2. Homework Equations
(x-a)^2+(y-b)^2=r^2

The Attempt at a Solution

I am looking on the internet and it appears that I should use what is called "Implicit differentiation", can anyone use "Implicit differentiation for this circle please, thanks!

 

[BvU]

Hi,
Keep it simple and set a=b=0 . If you differentiate $x^2+y^2 = r^2$ you get $2xdx+2ydy=0$ so $\displaystyle {{dy\over dx}= -{x\over y}}$ which can be checked easily.

PS is this homework ?

 

[MPZ]

Hi,
Keep it simple and set a=b=0 . If you differentiate $x^2+y^2 = r^2$ you get $2xdx+2ydy=0$ so $\displaystyle {{dy\over dx}= -{x\over y}}$ which can be checked easily.

PS is this homework ?

this is not a homework, i am trying to use a mathematical software to draw images using mathematical equations :) Can you please tell me a way to not "keep it simple" since i need the values of a and b since I can't draw it that small!

 

[BvU]

this is not a homework

Fair enough.

not "keep it simple"

The idea was to make it easier to understand, so that you would be able to complicate things on your own. Same differentiation on $(x-a)^2+(y-b)^2 = r^2$ gives you $2(x-a)dx+2(y-b)dy=0$ which is not very surprising if you see it as a translation of the origin to $(a,b)$.

draw images using mathematical equations

Can you elaborate? Give an example why you need $dy\over dx$ ?

 

[MPZ]

Fair enough.
The idea was to make it easier to understand, so that you would be able to complicate things on your own. Same differentiation on $(x-a)^2+(y-b)^2 = r^2$ gives you $2(x-a)dx+2(y-b)dy=0$ which is not very surprising if you see it as a translation of the origin to $(a,b)$.

Can you elaborate? Give an example why you need $dy\over dx$ ?

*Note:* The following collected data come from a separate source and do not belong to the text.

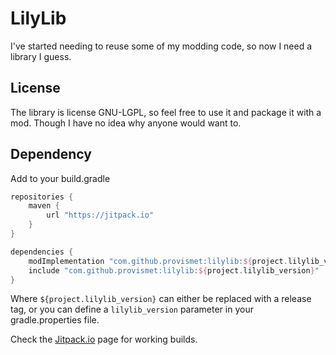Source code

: # LilyLib

I've started needing to reuse some of my modding code, so now I need a library I guess.

## License
The library is license GNU-LGPL, so feel free to use it and package it with a mod. Though I have no idea why anyone would want to.

## Dependency
Add to your build.gradle
```gradle
repositories {
	maven {
        url "https://jitpack.io"
    }
}
```

```gradle
dependencies {
    modImplementation "com.github.provismet:lilylib:${project.lilylib_version}"
    include "com.github.provismet:lilylib:${project.lilylib_version}"
}
```

Where `${project.lilylib_version}` can either be replaced with a release tag, or you can define a `lilylib_version` parameter in your gradle.properties file.

Check the [Jitpack.io](https://jitpack.io/#Provismet/LilyLib) page for working builds.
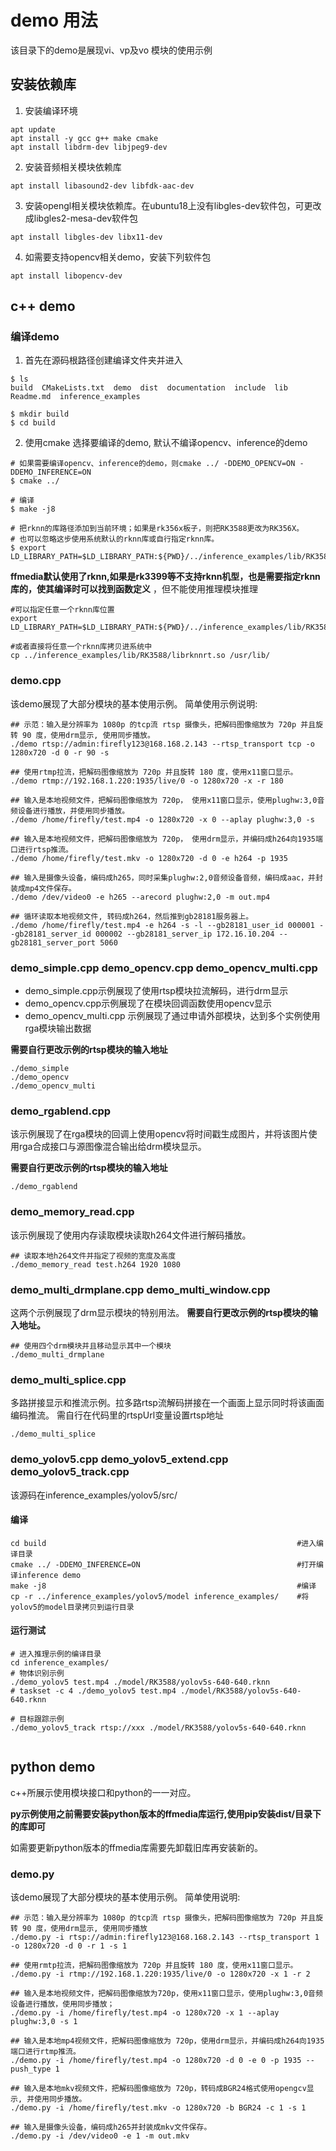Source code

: # demo 用法
该目录下的demo是展现vi、vp及vo 模块的使用示例

## 安装依赖库
1. 安装编译环境

```
apt update
apt install -y gcc g++ make cmake
apt install libdrm-dev libjpeg9-dev
```
2. 安装音频相关模块依赖库

```
apt install libasound2-dev libfdk-aac-dev
```
3. 安装opengl相关模块依赖库。在ubuntu18上没有libgles-dev软件包，可更改成libgles2-mesa-dev软件包

```
apt install libgles-dev libx11-dev
```
4. 如需要支持opencv相关demo，安装下列软件包

```
apt install libopencv-dev
```

## c++ demo

### 编译demo

1. 首先在源码根路径创建编译文件夹并进入

```
$ ls
build  CMakeLists.txt  demo  dist  documentation  include  lib  Readme.md  inference_examples

$ mkdir build
$ cd build
```

2. 使用cmake 选择要编译的demo, 默认不编译opencv、inference的demo

```
# 如果需要编译opencv、inference的demo，则cmake ../ -DDEMO_OPENCV=ON -DDEMO_INFERENCE=ON
$ cmake ../

# 编译
$ make -j8

# 把rknn的库路径添加到当前环境；如果是rk356x板子，则把RK3588更改为RK356X。
# 也可以忽略这步使用系统默认的rknn库或自行指定rknn库。
$ export LD_LIBRARY_PATH=$LD_LIBRARY_PATH:${PWD}/../inference_examples/lib/RK3588/

```

**ffmedia默认使用了rknn,如果是rk3399等不支持rknn机型，也是需要指定rknn库的，使其编译时可以找到函数定义**
，但不能使用推理模块推理

```
#可以指定任意一个rknn库位置
export LD_LIBRARY_PATH=$LD_LIBRARY_PATH:${PWD}/../inference_examples/lib/RK3588/

#或者直接将任意一个rknn库拷贝进系统中
cp ../inference_examples/lib/RK3588/librknnrt.so /usr/lib/

```


### demo.cpp
该demo展现了大部分模块的基本使用示例。
简单使用示例说明:

```
## 示范：输入是分辨率为 1080p 的tcp流 rtsp 摄像头，把解码图像缩放为 720p 并且旋转 90 度，使用drm显示, 使用同步播放。
./demo rtsp://admin:firefly123@168.168.2.143 --rtsp_transport tcp -o 1280x720 -d 0 -r 90 -s 

## 使用rtmp拉流，把解码图像缩放为 720p 并且旋转 180 度，使用x11窗口显示。
./demo rtmp://192.168.1.220:1935/live/0 -o 1280x720 -x -r 180

## 输入是本地视频文件，把解码图像缩放为 720p， 使用x11窗口显示，使用plughw:3,0音频设备进行播放，并使用同步播放。
./demo /home/firefly/test.mp4 -o 1280x720 -x 0 --aplay plughw:3,0 -s

## 输入是本地视频文件，把解码图像缩放为 720p， 使用drm显示，并编码成h264向1935端口进行rtsp推流。
./demo /home/firefly/test.mkv -o 1280x720 -d 0 -e h264 -p 1935

## 输入是摄像头设备，编码成h265，同时采集plughw:2,0音频设备音频，编码成aac，并封装成mp4文件保存。
./demo /dev/video0 -e h265 --arecord plughw:2,0 -m out.mp4

## 循环读取本地视频文件, 转码成h264，然后推到gb28181服务器上。
./demo /home/firefly/test.mp4 -e h264 -s -l --gb28181_user_id 000001 --gb28181_server_id 000002 --gb28181_server_ip 172.16.10.204 --gb28181_server_port 5060

```

### demo_simple.cpp demo_opencv.cpp demo_opencv_multi.cpp
- demo_simple.cpp示例展现了使用rtsp模块拉流解码，进行drm显示
- demo_opencv.cpp示例展现了在模块回调函数使用opencv显示
- demo_opencv_multi.cpp 示例展现了通过申请外部模块，达到多个实例使用rga模块输出数据

**需要自行更改示例的rtsp模块的输入地址**

```
./demo_simple
./demo_opencv
./demo_opencv_multi
```

### demo_rgablend.cpp

该示例展现了在rga模块的回调上使用opencv将时间戳生成图片，并将该图片使用rga合成接口与源图像混合输出给drm模块显示。

**需要自行更改示例的rtsp模块的输入地址**

```
./demo_rgablend
```

### demo_memory_read.cpp
该示例展现了使用内存读取模块读取h264文件进行解码播放。

```
## 读取本地h264文件并指定了视频的宽度及高度
./demo_memory_read test.h264 1920 1080
```

### demo_multi_drmplane.cpp demo_multi_window.cpp
这两个示例展现了drm显示模块的特别用法。
**需要自行更改示例的rtsp模块的输入地址。**

```
## 使用四个drm模块并且移动显示其中一个模块
./demo_multi_drmplane
```

### demo_multi_splice.cpp
多路拼接显示和推流示例。拉多路rtsp流解码拼接在一个画面上显示同时将该画面编码推流。
需自行在代码里的rtspUrl变量设置rtsp地址

```
./demo_multi_splice
```

### demo_yolov5.cpp demo_yolov5_extend.cpp demo_yolov5_track.cpp
该源码在inference_examples/yolov5/src/
#### 编译

```
cd build 								                        #进入编译目录
cmake ../ -DDEMO_INFERENCE=ON                                   #打开编译inference demo
make -j8 										                #编译
cp -r ../inference_examples/yolov5/model inference_examples/    #将yolov5的model目录拷贝到运行目录

```

#### 运行测试

```
# 进入推理示例的编译目录
cd inference_examples/
# 物体识别示例
./demo_yolov5 test.mp4 ./model/RK3588/yolov5s-640-640.rknn
# taskset -c 4 ./demo_yolov5 test.mp4 ./model/RK3588/yolov5s-640-640.rknn

# 目标跟踪示例
./demo_yolov5_track rtsp://xxx ./model/RK3588/yolov5s-640-640.rknn


```


## python demo
c++所展示使用模块接口和python的一一对应。

**py示例使用之前需要安装python版本的ffmedia库运行,使用pip安装dist/目录下的库即可**

如需要更新python版本的ffmedia库需要先卸载旧库再安装新的。
### demo.py
该demo展现了大部分模块的基本使用示例。
简单使用说明:

```
## 示范：输入是分辨率为 1080p 的tcp流 rtsp 摄像头，把解码图像缩放为 720p 并且旋转 90 度，使用drm显示, 使用同步播放
./demo.py -i rtsp://admin:firefly123@168.168.2.143 --rtsp_transport 1 -o 1280x720 -d 0 -r 1 -s 1

## 使用rmtp拉流，把解码图像缩放为 720p 并且旋转 180 度，使用x11窗口显示。
./demo.py -i rtmp://192.168.1.220:1935/live/0 -o 1280x720 -x 1 -r 2

## 输入是本地视频文件，把解码图像缩放为720p，使用x11窗口显示，使用plughw:3,0音频设备进行播放，使用同步播放；
./demo.py -i /home/firefly/test.mp4 -o 1280x720 -x 1 --aplay plughw:3,0 -s 1

## 输入是本地mp4视频文件，把解码图像缩放为 720p，使用drm显示，并编码成h264向1935端口进行rtmp推流。
./demo.py -i /home/firefly/test.mp4 -o 1280x720 -d 0 -e 0 -p 1935 --push_type 1

## 输入是本地mkv视频文件，把解码图像缩放为 720p，转码成BGR24格式使用opengcv显示, 并使用同步播放。
./demo.py -i /home/firefly/test.mkv -o 1280x720 -b BGR24 -c 1 -s 1

## 输入是摄像头设备，编码成h265并封装成mkv文件保存。
./demo.py -i /dev/video0 -e 1 -m out.mkv
```
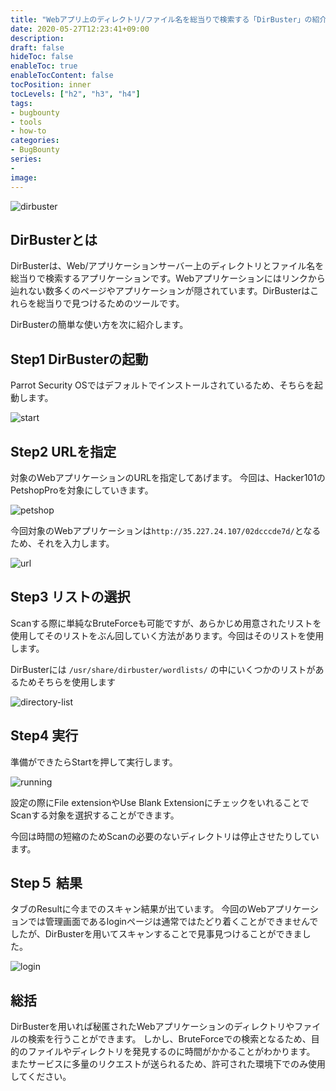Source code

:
 ```yaml
---
title: "Webアプリ上のディレクトリ/ファイル名を総当りで検索する「DirBuster」の紹介"
date: 2020-05-27T12:23:41+09:00
description:
draft: false
hideToc: false
enableToc: true
enableTocContent: false
tocPosition: inner
tocLevels: ["h2", "h3", "h4"]
tags:
- bugbounty
- tools
- how-to
categories:
- BugBounty
series:
-
image: 
---
```


![dirbuster](./img/01-dirbuster.png)

## DirBusterとは

DirBusterは、Web/アプリケーションサーバー上のディレクトリとファイル名を総当りで検索するアプリケーションです。Webアプリケーションにはリンクから辿れない数多くのページやアプリケーションが隠されています。DirBusterはこれらを総当りで見つけるためのツールです。

DirBusterの簡単な使い方を次に紹介します。

## Step1 DirBusterの起動

Parrot Security OSではデフォルトでインストールされているため、そちらを起動します。

![start](./img/02-start.png)

## Step2 URLを指定

対象のWebアプリケーションのURLを指定してあげます。
今回は、Hacker101のPetshopProを対象にしていきます。

![petshop](./img/03-petshop.png)

今回対象のWebアプリケーションは`http://35.227.24.107/02dcccde7d/`となるため、それを入力します。

![url](./img/04-url.png)

## Step3 リストの選択

Scanする際に単純なBruteForceも可能ですが、あらかじめ用意されたリストを使用してそのリストをぶん回していく方法があります。今回はそのリストを使用します。

DirBusterには `/usr/share/dirbuster/wordlists/` の中にいくつかのリストがあるためそちらを使用します

![directory-list](./img/05-directory-list.png)

## Step4 実行

準備ができたらStartを押して実行します。

![running](./img/06-running.png)

設定の際にFile extensionやUse Blank ExtensionにチェックをいれることでScanする対象を選択することができます。

今回は時間の短縮のためScanの必要のないディレクトリは停止させたりしています。

## Step５ 結果

タブのResultに今までのスキャン結果が出ています。
今回のWebアプリケーションでは管理画面であるloginページは通常ではたどり着くことができませんでしたが、DirBusterを用いてスキャンすることで見事見つけることができました。

![login](./img/07-login.png)

## 総括

DirBusterを用いれば秘匿されたWebアプリケーションのディレクトリやファイルの検索を行うことができます。
しかし、BruteForceでの検索となるため、目的のファイルやディレクトリを発見するのに時間がかかることがわかります。
またサービスに多量のリクエストが送られるため、許可された環境下でのみ使用してください。
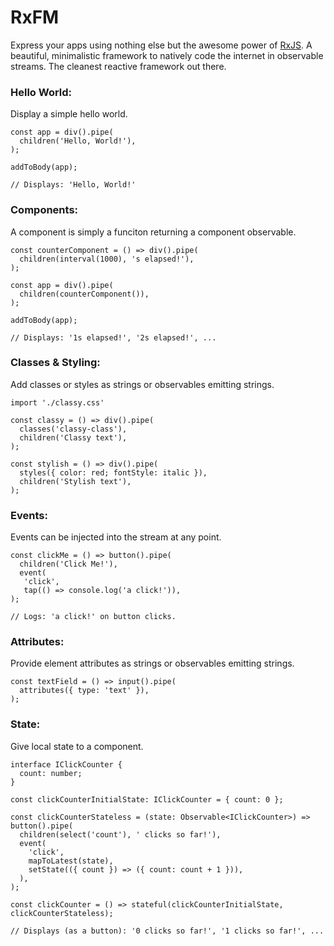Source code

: # RxFM

Express your apps using nothing else but the awesome power of [RxJS](https://github.com/ReactiveX/rxjs). A beautiful, minimalistic framework to natively code the internet in observable streams. The cleanest reactive framework out there.

 ### Hello World:
 Display a simple hello world.
```
const app = div().pipe(
  children('Hello, World!'),
);

addToBody(app);

// Displays: 'Hello, World!'
```

 ### Components:
 A component is simply a funciton returning a component observable.
```
const counterComponent = () => div().pipe(
  children(interval(1000), 's elapsed!'),
);

const app = div().pipe(
  children(counterComponent()),
);

addToBody(app);

// Displays: '1s elapsed!', '2s elapsed!', ...
```

### Classes & Styling:
Add classes or styles as strings or observables emitting strings.
```
import './classy.css'

const classy = () => div().pipe(
  classes('classy-class'),
  children('Classy text'),
);

const stylish = () => div().pipe(
  styles({ color: red; fontStyle: italic }),
  children('Stylish text'),
);
```

### Events:
Events can be injected into the stream at any point.
```
const clickMe = () => button().pipe(
  children('Click Me!'),
  event(
   'click',
   tap(() => console.log('a click!')),
);

// Logs: 'a click!' on button clicks.
```

### Attributes:
Provide element attributes as strings or observables emitting strings.
```
const textField = () => input().pipe(
  attributes({ type: 'text' }),
);
```

### State:
Give local state to a component.
```
interface IClickCounter {
  count: number;
}

const clickCounterInitialState: IClickCounter = { count: 0 };

const clickCounterStateless = (state: Observable<IClickCounter>) => button().pipe(
  children(select('count'), ' clicks so far!'),
  event(
    'click',
    mapToLatest(state),
    setState(({ count }) => ({ count: count + 1 })),
  ),
);

const clickCounter = () => stateful(clickCounterInitialState, clickCounterStateless);

// Displays (as a button): '0 clicks so far!', '1 clicks so far!', ...
```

are you a detective? LOOL. I need the derivative because from it I can get the slope of the normal at any point since I want to find the equation of multiple normal lines at different points to draw "the hair" of the thing I am drawing. No more questions please with this sort

 

[LCKurtz]

You hardly need calculus and derivatives for that. The normal lines to a circle are radius lines. Straight lines through the center.

 

[LCKurtz]

Here's a sample written in Maple:
> restart; with(plots);
> circle := plot([cos(theta), sin(theta), theta = 0 .. 2*Pi], color = black, axes = none, thickness = 2):
> hair := seq(plot([r*cos((1/3)*Pi+(1/36)*k*Pi), r*sin((1/3)*Pi+(1/36)*k*Pi), r = 1 .. 1.2], thickness = 2), k = 0 .. 12);
> display({hair}, circle);

Maybe that will give you some ideas.